The name nikujaga comes from its main ingredients: meat (niku) and potatoes (jagaimo). Like many other beloved Japanese dishes, nikujaga has foreign origins. However, it also tops the list of popular homemade Japanese meals.
The history of nikujaga dates back to the Meiji era. It all started with Heihachiro Togo, a commanding officer in the Japanese Navy. Togo went abroad to England, where he fell in love with the taste of beef stew. Upon his return to Japan, Togo asked the head chef of the Japanese Navy to try and recreate the dish. In those days it was hard to find the ingredients central to beef stew, such as wine and butter. So the chef improvised, seasoning the soup with soy sauce and sugar. His experimentation resulted in the very first version of the simmered meat and vegetable dish we now call nikujaga.
Around that time, a deficiency syndrome called beriberi was wreaking havoc in the Japanese Navy. Luckily, nikujaga seemed to be effective against beriberi. It therefore became a popular Navy meal, and eventually spread to the rest of the country.

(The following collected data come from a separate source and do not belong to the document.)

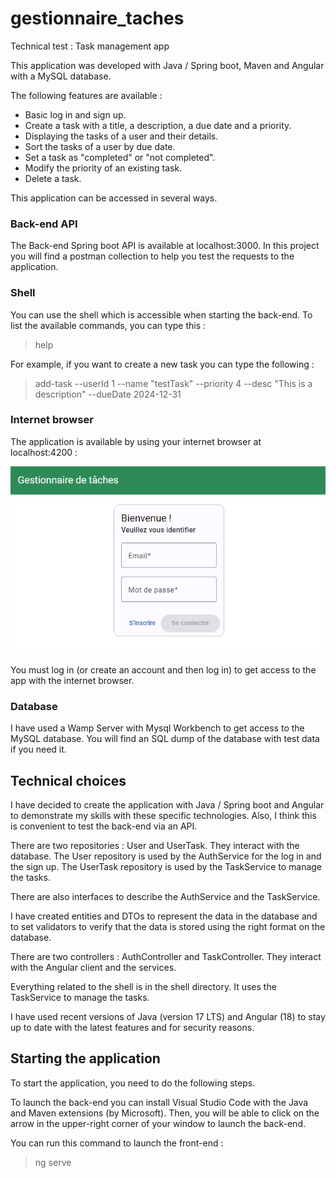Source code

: # gestionnaire_taches
Technical test : Task management app

This application was developed with Java / Spring boot, Maven and Angular with a MySQL database.

The following features are available :
- Basic log in and sign up.
- Create a task with a title, a description, a due date and a priority.
- Displaying the tasks of a user and their details.
- Sort the tasks of a user by due date.
- Set a task as "completed" or "not completed".
- Modify the priority of an existing task.
- Delete a task.

This application can be accessed in several ways.

### Back-end API

The Back-end Spring boot API is available at localhost:3000. In this project you will find a postman collection to help you test the requests to the application.

### Shell

You can use the shell which is accessible when starting the back-end.
To list the available commands, you can type this :

> help

For example, if you want to create a new task you can type the following :

> add-task --userId 1 --name "testTask" --priority 4 --desc "This is a description" --dueDate 2024-12-31


### Internet browser

The application is available by using your internet browser at localhost:4200 :

![Login page](/images/login_page.png)

You must log in (or create an account and then log in) to get access to the app with the internet browser.

### Database

I have used a Wamp Server with Mysql Workbench to get access to the MySQL database.
You will find an SQL dump of the database with test data if you need it.

## Technical choices

I have decided to create the application with Java / Spring boot and Angular to demonstrate my skills with these specific technologies.
Also, I think this is convenient to test the back-end via an API.

There are two repositories : User and UserTask. They interact with the database.
The User repository is used by the AuthService for the log in and the sign up.
The UserTask repository is used by the TaskService to manage the tasks.

There are also interfaces to describe the AuthService and the TaskService.

I have created entities and DTOs to represent the data in the database and to set validators to verify that the data is stored using the right format on the database.

There are two controllers : AuthController and TaskController. They interact with the Angular client and the services.

Everything related to the shell is in the shell directory. It uses the TaskService to manage the tasks.

I have used recent versions of Java (version 17 LTS) and Angular (18) to stay up to date with the latest features and for security reasons.

## Starting the application

To start the application, you need to do the following steps.

To launch the back-end you can install Visual Studio Code with the Java and Maven extensions (by Microsoft). Then, you will be able to click on the arrow in the upper-right corner of your window to launch the back-end.

You can run this command to launch the front-end :

>ng serve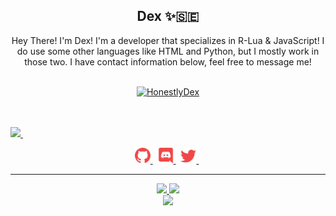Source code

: <h2 align="center">
    <strong>Dex</strong> ✨🇸🇪
</h2>
<p align="center">
    Hey There! I'm Dex! I'm a developer that specializes in R-Lua & JavaScript! I do use some other languages like HTML and Python, but I mostly work in those two. I have contact information below, feel free to message me! 
<br>
<br>
<a href="https://github.com/HonestlyDex/">
        <p align="center"> <img src="https://komarev.com/ghpvc/?username=HonestlyDex&label=Profile%20views&color=22a83f&style=flat" alt="HonestlyDex"/></p>
  </a> 
<br>
<br>
<a href="https://discord.com/users/634524618564304916">
        <img src="https://lanyard-profile-readme.vercel.app/api/738004850880544900?idleMessage=%22May%20The%20Code%20Be%20With%20you%22&borderRadius=25px" />
    </a>
&nbsp;
<p align="center">
    <a href="https://github.com/HonestlyDex/">
        <img src="./assets/icons/other/github-solid.svg/" width="25px" />
    </a>
    &nbsp;
    <a href="https://discord.com/users/634524618564304916">
        <img src="./assets/icons/other/discord-solid.svg/" width="25px" />
    </a>
    &nbsp;
    <a href="https://twitter.com/HonestlyDex/">
        <img src="./assets/icons/other/twitter-solid.svg/" width="25px" />
    </a>
    &nbsp;
    
</p>
<hr/>
<p align="center">
    <a href="https://github.com/HonestlyDex/">
        <img src="https://github-readme-streak-stats.herokuapp.com?user=HonestlyDex&hide_border=true&background=0D1117&currStreakLabel=FFFFFF&sideLabels=FFFFFF&currStreakNum=FFFFFF&dates=FFFFFF&sideNums=FFFFFF&fire=f04848&ring=f04848&stroke=FFFFFFFF)](https://git.io/streak-stats" />
  </a> 
  <a href="https://github.com/HonestlyDEx/">
        <img src="https://github-readme-stats.vercel.app/api?username=HonestlyDex&show_icons=true&theme=gruvbox" />
  </a> 
<br>
<a href="https://github.com/HonestlyDex/">
        <img src="https://github-readme-stats.vercel.app/api/top-langs/?username=HonestlyDex&theme=gruvbox&langs_count=8&layout=compact" />
  </a> 
</p>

Now, people all across Japan cherish nikujaga as the meal that mom makes best. Comfort cooking at its finest!
- 150 g beef thinly sliced
- 2 potatoes medium
- ½ carrot large
- 6 snow peas
- ½ onion large
- 100 g shirataki
- 200 ml dashi
- 50 ml sake
- 2 tbsp sugar
- 2 tbsp soy sauce
- 「PREP」Peel the potatoes and cut each of them into 4 pieces. Place in a pot of cold water and soak for about 10 minutes to prevent the colour from changing, then drain. Rinse the shirataki under cold water, then put in a pot of water and bring to a boil to remove the smell. Drain and set aside. Rinse the snow peas under cold water and break off the stems, pulling off the string that runs along the side. Bring a pot water to the boil and blanch the snow peas for one minute. Drain and set aside in a bowl of ice water to maintain their bright green colour. Peel the carrot and quarter lengthwise, then cut into 2cm thick slices. Halve the half-onion and cut into 1.5cm wedges.
- Heat a pan over high and add vegetable oil. Then add potatoes, onion, carrot and shirataki and stir-fry until the surface of the potatoes begins to appear translucent. Add the sake and dashi broth and bring to a boil.
- Carefully remove any scum, add the beef and reduce to medium heat. When the potatoes are nearly cooked, add the sugar and simmer for another 5 minutes, then add the soy sauce and cover with a drop lid.
- Cook until the liquid has reduced to about a third of its original amount. Turn off the heat, ladle into bowls and top with snow peas.